Cash-strapped budget airline SpiceJet’s desperate SOS to the government for financial assistance is being seen as the culmination of a series of disastrous moves.
Industry experts and company sources said Monday’s appeal was long seen as coming, in view of a number of events over the last one-and-a-half years that have brought the airline to where it is now.
SpiceJet, launched in 2005, was bought by media baron Kalanithi Maran in 2010. “The airline had a professional management in place but after Maran took over things started getting messy. A number of top executives left or were nudged into leaving as the new promoters thought they were too expensive,” said a former senior employee of SpiceJet.
“The board members, who understood the business and asked the right questions, were replaced by family members,” he said. After this, things just spiralled out of control.
SpiceJet COO Sanjiv Kapoor did not respond to calls from HT.
“Professionals who understand the business, though they may be highly paid, are necessary,” said another ex-employee.Another operational mistake the airline committed, sources said, was flying to too many destinations with a fleet of 57 planes. "The business strategy for any airline and more importantly for budget carriers is simple: maximise operations on limited routes, which wasn’t the case here," said a source.
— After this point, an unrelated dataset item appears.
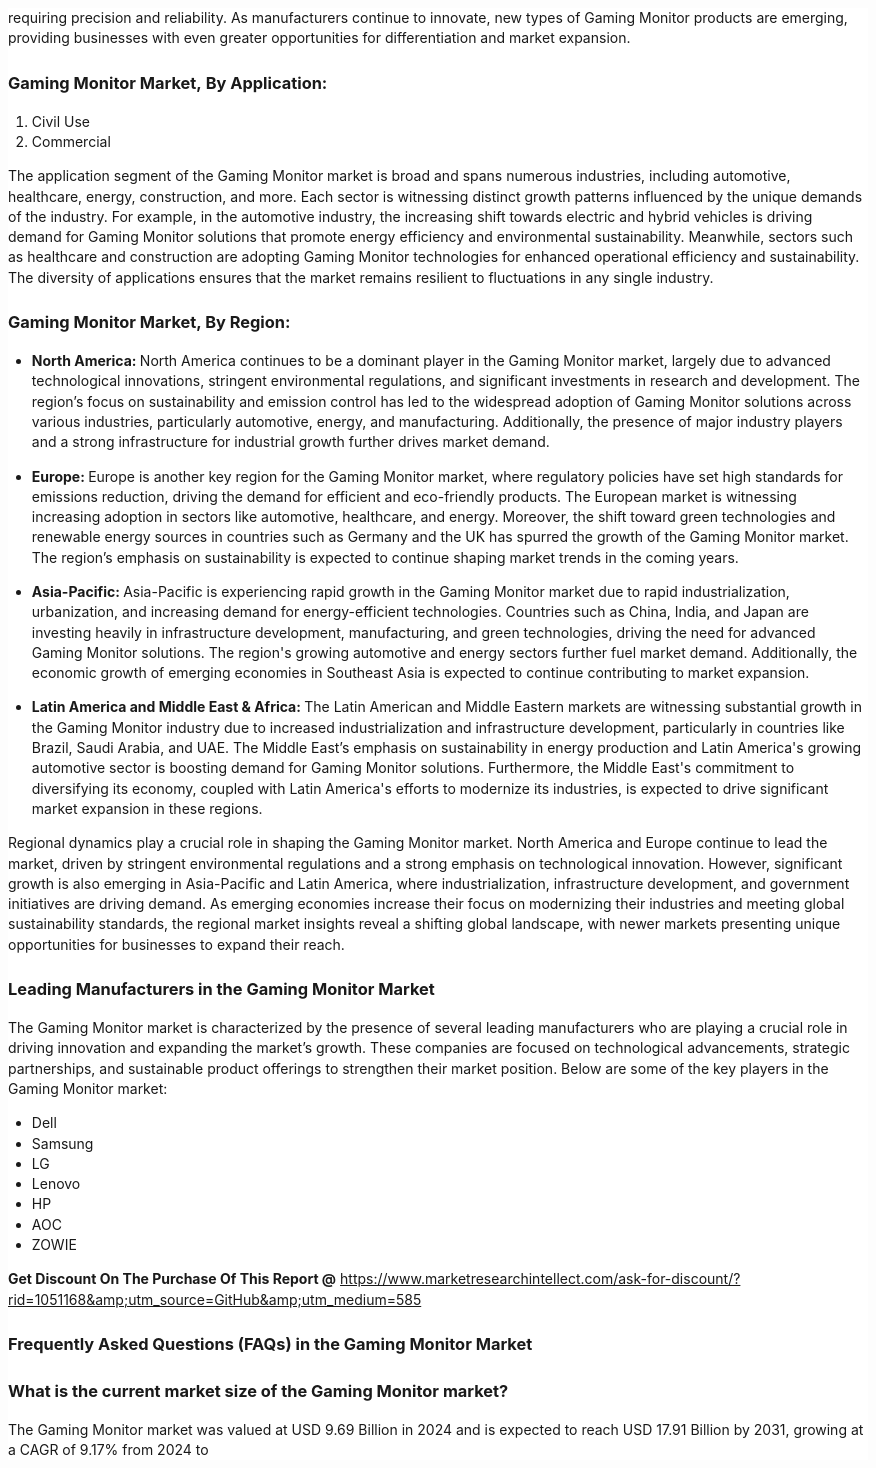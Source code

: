 requiring precision and reliability. As manufacturers continue to innovate, new types of Gaming Monitor products are emerging, providing businesses with even greater opportunities for differentiation and market expansion.</p><h3>Gaming Monitor Market,&nbsp;By Application:</h3><ol><li>Civil Use<li> Commercial</li></ol><p>The application segment of the Gaming Monitor market is broad and spans numerous industries, including automotive, healthcare, energy, construction, and more. Each sector is witnessing distinct growth patterns influenced by the unique demands of the industry. For example, in the automotive industry, the increasing shift towards electric and hybrid vehicles is driving demand for Gaming Monitor solutions that promote energy efficiency and environmental sustainability. Meanwhile, sectors such as healthcare and construction are adopting Gaming Monitor technologies for enhanced operational efficiency and sustainability. The diversity of applications ensures that the market remains resilient to fluctuations in any single industry.</p><h3>Gaming Monitor Market, By Region:</h3><ul><li><p><strong>North America:&nbsp;</strong>North America continues to be a dominant player in the Gaming Monitor market, largely due to advanced technological innovations, stringent environmental regulations, and significant investments in research and development. The region&rsquo;s focus on sustainability and emission control has led to the widespread adoption of Gaming Monitor solutions across various industries, particularly automotive, energy, and manufacturing. Additionally, the presence of major industry players and a strong infrastructure for industrial growth further drives market demand.</p></li><li><p><strong><strong>Europe:&nbsp;</strong></strong>Europe is another key region for the Gaming Monitor market, where regulatory policies have set high standards for emissions reduction, driving the demand for efficient and eco-friendly products. The European market is witnessing increasing adoption in sectors like automotive, healthcare, and energy. Moreover, the shift toward green technologies and renewable energy sources in countries such as Germany and the UK has spurred the growth of the Gaming Monitor market. The region&rsquo;s emphasis on sustainability is expected to continue shaping market trends in the coming years.</p></li><li><p><strong><strong>Asia-Pacific:&nbsp;</strong></strong>Asia-Pacific is experiencing rapid growth in the Gaming Monitor market due to rapid industrialization, urbanization, and increasing demand for energy-efficient technologies. Countries such as China, India, and Japan are investing heavily in infrastructure development, manufacturing, and green technologies, driving the need for advanced Gaming Monitor solutions. The region's growing automotive and energy sectors further fuel market demand. Additionally, the economic growth of emerging economies in Southeast Asia is expected to continue contributing to market expansion.</p></li><li><p><strong><strong>Latin America and Middle East &amp; Africa:&nbsp;</strong></strong>The Latin American and Middle Eastern markets are witnessing substantial growth in the Gaming Monitor industry due to increased industrialization and infrastructure development, particularly in countries like Brazil, Saudi Arabia, and UAE. The Middle East&rsquo;s emphasis on sustainability in energy production and Latin America's growing automotive sector is boosting demand for Gaming Monitor solutions. Furthermore, the Middle East's commitment to diversifying its economy, coupled with Latin America's efforts to modernize its industries, is expected to drive significant market expansion in these regions.</p></li></ul><p>Regional dynamics play a crucial role in shaping the Gaming Monitor market. North America and Europe continue to lead the market, driven by stringent environmental regulations and a strong emphasis on technological innovation. However, significant growth is also emerging in Asia-Pacific and Latin America, where industrialization, infrastructure development, and government initiatives are driving demand. As emerging economies increase their focus on modernizing their industries and meeting global sustainability standards, the regional market insights reveal a shifting global landscape, with newer markets presenting unique opportunities for businesses to expand their reach.</p><h3><strong>Leading Manufacturers in the Gaming Monitor Market</strong></h3><p>The Gaming Monitor market is characterized by the presence of several leading manufacturers who are playing a crucial role in driving innovation and expanding the market&rsquo;s growth. These companies are focused on technological advancements, strategic partnerships, and sustainable product offerings to strengthen their market position. Below are some of the key players in the Gaming Monitor market:</p></div><div class="article-main__content" data-test-id="publishing-text-block"><ul><li><span class="">Dell<li>Samsung<li>LG<li>Lenovo<li>HP<li>AOC<li>ZOWIE</span></li></ul></div><div class="article-main__content" data-test-id="publishing-text-block"><p><span class="font-[700]"><strong>Get Discount On The Purchase Of This Report @</strong> <a href="https://www.marketresearchintellect.com/ask-for-discount/?rid=1051168&amp;utm_source=GitHub&amp;utm_medium=585" data-fr-linked="true">https://www.marketresearchintellect.com/ask-for-discount/?rid=1051168&amp;utm_source=GitHub&amp;utm_medium=585</a></span></p></div><div class="article-main__content" data-test-id="publishing-text-block"><h3><strong>Frequently Asked Questions (FAQs) in the Gaming Monitor Market</strong></h3><h3><strong>What is the current market size of the Gaming Monitor market?</strong></h3><p>The Gaming Monitor market was valued at USD 9.69 Billion in 2024 and is expected to reach USD 17.91 Billion by 2031, growing at a CAGR of 9.17% from 2024 to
In a bid to connect smaller regional stations, SpiceJet decided to buy Bombardier Q400 aircraft. “The Q400 is a very expensive aircraft... since plane utilisation wasn’t up to the mark, ATRs (propeller planes) would have been a better choice,” said another source.
As the situation worsened, the promoter’s started tightening the purse strings.
“In a bid to raise working capital, the airline started frequently coming up with flash sales. It was their desperation to raise working capital as they waited for an investor,” said an expert. SpiceJet has announced over 25 sales this year.
“Without significant and immediate promoter funding, I see no future. Promoter’s inability to fund closes the case,” said Kapil Kaul, South Asia chief executive officer of aviation consultancy firm CAPA. “I expect things to deteriorate further and see a massive rush for refund claims.”